In any given evaluation, there are many potential stakeholders and an array of possible uses for the evaluation's findings. Utilization-focused evaluation requires moving from the passive notion of informing an audience to the active concept of working with intended users to meet their evaluative information needs. This means identifying specific primary intended users and their explicit commitments to concrete, specific uses. The evaluator facilitates judgment and decision making by intended users rather than acting solely as a distant, independent judge. Utilization-focused evaluation operates from the premise that evaluation use is too important to be merely hoped for or assumed. Use must be planned for and facilitated.

The utilization-focused evaluator develops a working relationship with intended users to help them determine what kind of evaluation they need. This requires negotiation in which the evaluator offers a menu of possibilities. Utilization-focused evaluation does not depend on or advocate any particular evaluation content, model, method, theory, or even use. Rather, it is a process for helping primary intended users select the most appropriate content, model, methods, theory, and uses for their particular situation. As the entries in this encyclopedia demonstrate, many options are now available in the feast that has become the field of evaluation. In considering the rich and varied menu of evaluation, utilization-focused evaluation can include any evaluative purpose, any kind of data, any kind of design, and any kind of focus. Utilization-focused evaluation is a process for making decisions about these issues in collaboration with an identified group of primary users, focusing on their intended uses of evaluation.

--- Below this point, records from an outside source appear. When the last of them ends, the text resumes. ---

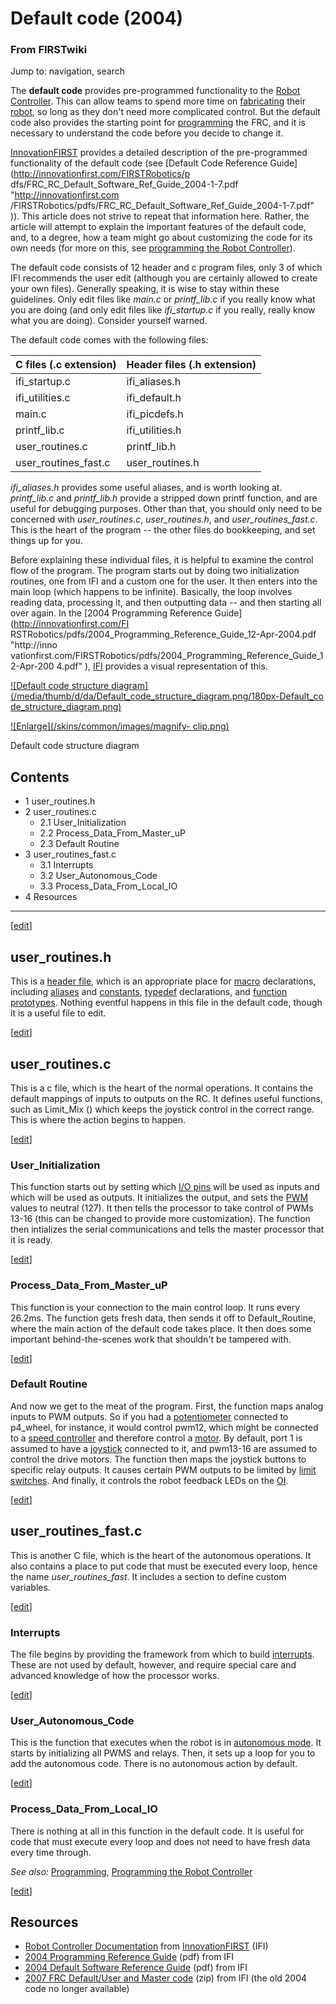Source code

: # Default code (2004)

### From FIRSTwiki

Jump to: navigation, search

The **default code** provides pre-programmed functionality to the [Robot
Controller](/index.php/Robot_Controller "Robot Controller" ). This can allow
teams to spend more time on [fabricating](/index.php/Fabrication "Fabrication"
) their [robot](/index.php/Robot "Robot" ), so long as they don't need more
complicated control. But the default code also provides the starting point for
[programming](/index.php/Programming "Programming" ) the FRC, and it is
necessary to understand the code before you decide to change it.

[InnovationFIRST](/index.php/InnovationFIRST "InnovationFIRST" ) provides a
detailed description of the pre-programmed functionality of the default code
(see [Default Code Reference Guide](http://innovationfirst.com/FIRSTRobotics/p
dfs/FRC_RC_Default_Software_Ref_Guide_2004-1-7.pdf "http://innovationfirst.com
/FIRSTRobotics/pdfs/FRC_RC_Default_Software_Ref_Guide_2004-1-7.pdf" )). This
article does not strive to repeat that information here. Rather, the article
will attempt to explain the important features of the default code, and, to a
degree, how a team might go about customizing the code for its own needs (for
more on this, see [programming the Robot
Controller](/index.php/Programming_the_Robot_Controller "Programming the Robot
Controller" )).

The default code consists of 12 header and c program files, only 3 of which
IFI recommends the user edit (although you are certainly allowed to create
your own files). Generally speaking, it is wise to stay within these
guidelines. Only edit files like _main.c_ or _printf_lib.c_ if you really know
what you are doing (and only edit files like _ifi_startup.c_ if you really,
really know what you are doing). Consider yourself warned.

The default code comes with the following files:

C files (.c extension) |  Header files (.h extension)  
---|---  
ifi_startup.c |  ifi_aliases.h  
ifi_utilities.c |  ifi_default.h  
main.c |  ifi_picdefs.h  
printf_lib.c |  ifi_utilities.h  
user_routines.c |  printf_lib.h  
user_routines_fast.c |  user_routines.h  
  
_ifi_aliases.h_ provides some useful aliases, and is worth looking at.
_printf_lib.c_ and _printf_lib.h_ provide a stripped down printf function, and
are useful for debugging purposes. Other than that, you should only need to be
concerned with _user_routines.c_, _user_routines.h_, and
_user_routines_fast.c_. This is the heart of the program -- the other files do
bookkeeping, and set things up for you.

Before explaining these individual files, it is helpful to examine the control
flow of the program. The program starts out by doing two initialization
routines, one from IFI and a custom one for the user. It then enters into the
main loop (which happens to be infinite). Basically, the loop involves reading
data, processing it, and then outputting data -- and then starting all over
again. In the [2004 Programming Reference Guide](http://innovationfirst.com/FI
RSTRobotics/pdfs/2004_Programming_Reference_Guide_12-Apr-2004.pdf "http://inno
vationfirst.com/FIRSTRobotics/pdfs/2004_Programming_Reference_Guide_12-Apr-200
4.pdf" ), [IFI](/index.php/InnovationFIRST "InnovationFIRST" ) provides a
visual representation of this.

[![Default code structure
diagram](/media/thumb/d/da/Default_code_structure_diagram.png/180px-Default_co
de_structure_diagram.png)](/index.php/Image:Default_code_structure_diagram.png
"Default code structure diagram" )

[![Enlarge](/skins/common/images/magnify-
clip.png)](/index.php/Image:Default_code_structure_diagram.png "Enlarge" )

Default code structure diagram

## Contents

  * 1 user_routines.h
  * 2 user_routines.c
    * 2.1 User_Initialization
    * 2.2 Process_Data_From_Master_uP
    * 2.3 Default Routine
  * 3 user_routines_fast.c
    * 3.1 Interrupts
    * 3.2 User_Autonomous_Code
    * 3.3 Process_Data_From_Local_IO
  * 4 Resources  
---  
  
[[edit](/index.php?title=Default_code_%282004%29&action=edit&section=1 "Edit
section: user_routines.h" )]

## user_routines.h

This is a [header file](/index.php?title=Header_file&action=edit "Header file"
), which is an appropriate place for
[macro](/index.php?title=Macro&action=edit "Macro" ) declarations, including
[aliases](/index.php?title=Aliases&action=edit "Aliases" ) and
[constants](/index.php?title=Constants&action=edit "Constants" ),
[typedef](/index.php?title=Typedef&action=edit "Typedef" ) declarations, and
[function prototypes](/index.php?title=Function_prototypes&action=edit
"Function prototypes" ). Nothing eventful happens in this file in the default
code, though it is a useful file to edit.

[[edit](/index.php?title=Default_code_%282004%29&action=edit&section=2 "Edit
section: user_routines.c" )]

## user_routines.c

This is a c file, which is the heart of the normal operations. It contains the
default mappings of inputs to outputs on the RC. It defines useful functions,
such as Limit_Mix () which keeps the joystick control in the correct range.
This is where the action begins to happen.

[[edit](/index.php?title=Default_code_%282004%29&action=edit&section=3 "Edit
section: User_Initialization" )]

### User_Initialization

This function starts out by setting which [I/O
pins](/index.php?title=I/O_pins&action=edit "I/O pins" ) will be used as
inputs and which will be used as outputs. It initializes the output, and sets
the [PWM](/index.php/PWM "PWM" ) values to neutral (127). It then tells the
processor to take control of PWMs 13-16 (this can be changed to provide more
customization). The function then intializes the serial communications and
tells the master processor that it is ready.

[[edit](/index.php?title=Default_code_%282004%29&action=edit&section=4 "Edit
section: Process_Data_From_Master_uP" )]

### Process_Data_From_Master_uP

This function is your connection to the main control loop. It runs every
26.2ms. The function gets fresh data, then sends it off to Default_Routine,
where the main action of the default code takes place. It then does some
important behind-the-scenes work that shouldn't be tampered with.

[[edit](/index.php?title=Default_code_%282004%29&action=edit&section=5 "Edit
section: Default Routine" )]

### Default Routine

And now we get to the meat of the program. First, the function maps analog
inputs to PWM outputs. So if you had a
[potentiometer](/index.php/Potentiometer "Potentiometer" ) connected to
p4_wheel, for instance, it would control pwm12, which might be connected to a
[speed controller](/index.php/Victor_884 "Victor 884" ) and therefore control
a [motor](/index.php/Motor "Motor" ). By default, port 1 is assumed to have a
[joystick](/index.php/Joystick "Joystick" ) connected to it, and pwm13-16 are
assumed to control the drive motors. The function then maps the joystick
buttons to specific relay outputs. It causes certain PWM outputs to be limited
by [limit switches](/index.php/Limit_switch "Limit switch" ). And finally, it
controls the robot feedback LEDs on the [OI](/index.php/OI "OI" ).

[[edit](/index.php?title=Default_code_%282004%29&action=edit&section=6 "Edit
section: user_routines_fast.c" )]

## user_routines_fast.c

This is another C file, which is the heart of the autonomous operations. It
also contains a place to put code that must be executed every loop, hence the
name _user_routines_fast_. It includes a section to define custom variables.

[[edit](/index.php?title=Default_code_%282004%29&action=edit&section=7 "Edit
section: Interrupts" )]

### Interrupts

The file begins by providing the framework from which to build
[interrupts](/index.php/Interrupts "Interrupts" ). These are not used by
default, however, and require special care and advanced knowledge of how the
processor works.

[[edit](/index.php?title=Default_code_%282004%29&action=edit&section=8 "Edit
section: User_Autonomous_Code" )]

### User_Autonomous_Code

This is the function that executes when the robot is in [autonomous
mode](/index.php/Autonomous_mode "Autonomous mode" ). It starts by
initializing all PWMS and relays. Then, it sets up a loop for you to add the
autonomous code. There is no autonomous action by default.

[[edit](/index.php?title=Default_code_%282004%29&action=edit&section=9 "Edit
section: Process_Data_From_Local_IO" )]

### Process_Data_From_Local_IO

There is nothing at all in this function in the default code. It is useful for
code that must execute every loop and does not need to have fresh data every
time through.

_See also:_ [Programming](/index.php/Programming "Programming" ), [Programming
the Robot Controller](/index.php/Programming_the_Robot_Controller "Programming
the Robot Controller" )

[[edit](/index.php?title=Default_code_%282004%29&action=edit&section=10 "Edit
section: Resources" )]

## Resources

  * [Robot Controller Documentation](http://www.ifirobotics.com/rc.shtml "http://www.ifirobotics.com/rc.shtml" ) from [InnovationFIRST](/index.php/InnovationFIRST "InnovationFIRST" ) (IFI) 
  * [2004 Programming Reference Guide](http://www.ifirobotics.com/docs/legacy/2004-programming-reference-guide-12-apr-2004.pdf "http://www.ifirobotics.com/docs/legacy/2004-programming-reference-guide-12-apr-2004.pdf" ) (pdf) from IFI 
  * [2004 Default Software Reference Guide](http://www.ifirobotics.com/docs/legacy/frc-rc-default-software-ref-guide-2004-1-7.pdf "http://www.ifirobotics.com/docs/legacy/frc-rc-default-software-ref-guide-2004-1-7.pdf" ) (pdf) from IFI 
  * [2007 FRC Default/User and Master code](http://www.ifirobotics.com/docs/frc-code-2007-8722.zip "http://www.ifirobotics.com/docs/frc-code-2007-8722.zip" ) (zip) from IFI (the old 2004 code no longer available)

A psychology of use undergirds and informs utilization-focused evaluation. Research on use shows that intended users are more likely to use evaluations if they understand and feel ownership of the evaluation process and findings; they are more likely to understand and feel ownership if they have been actively involved; and by actively involving primary intended users, the evaluator is training users in use, preparing the groundwork for use, and reinforcing the intended utility of the evaluation every step along the way.

The Personal Factor

Clearly and explicitly identifying people who can benefit from an evaluation is so important that evaluators have adopted a special term for potential evaluation users:stakeholders. Evaluation stakeholders are people who have a stake—a vested interest—in evaluation findings. In any evaluation, there are multiple possible stakeholders: program funders, staff, administrators, and clients or program participants. Others with a direct, or even indirect, interest in program effectiveness may be considered stakeholders, including journalists and members of the general public or, more specifically, taxpayers, in the case of public programs. However, stakeholders typically have diverse and often competing interests. No evaluation can answer all potential questions equally well. This means that some process is necessary for narrowing the range of possible questions. In utilization-focused evaluation, this process begins by narrowing the list of potential stakeholders to a much shorter, more specific group of primary intended users.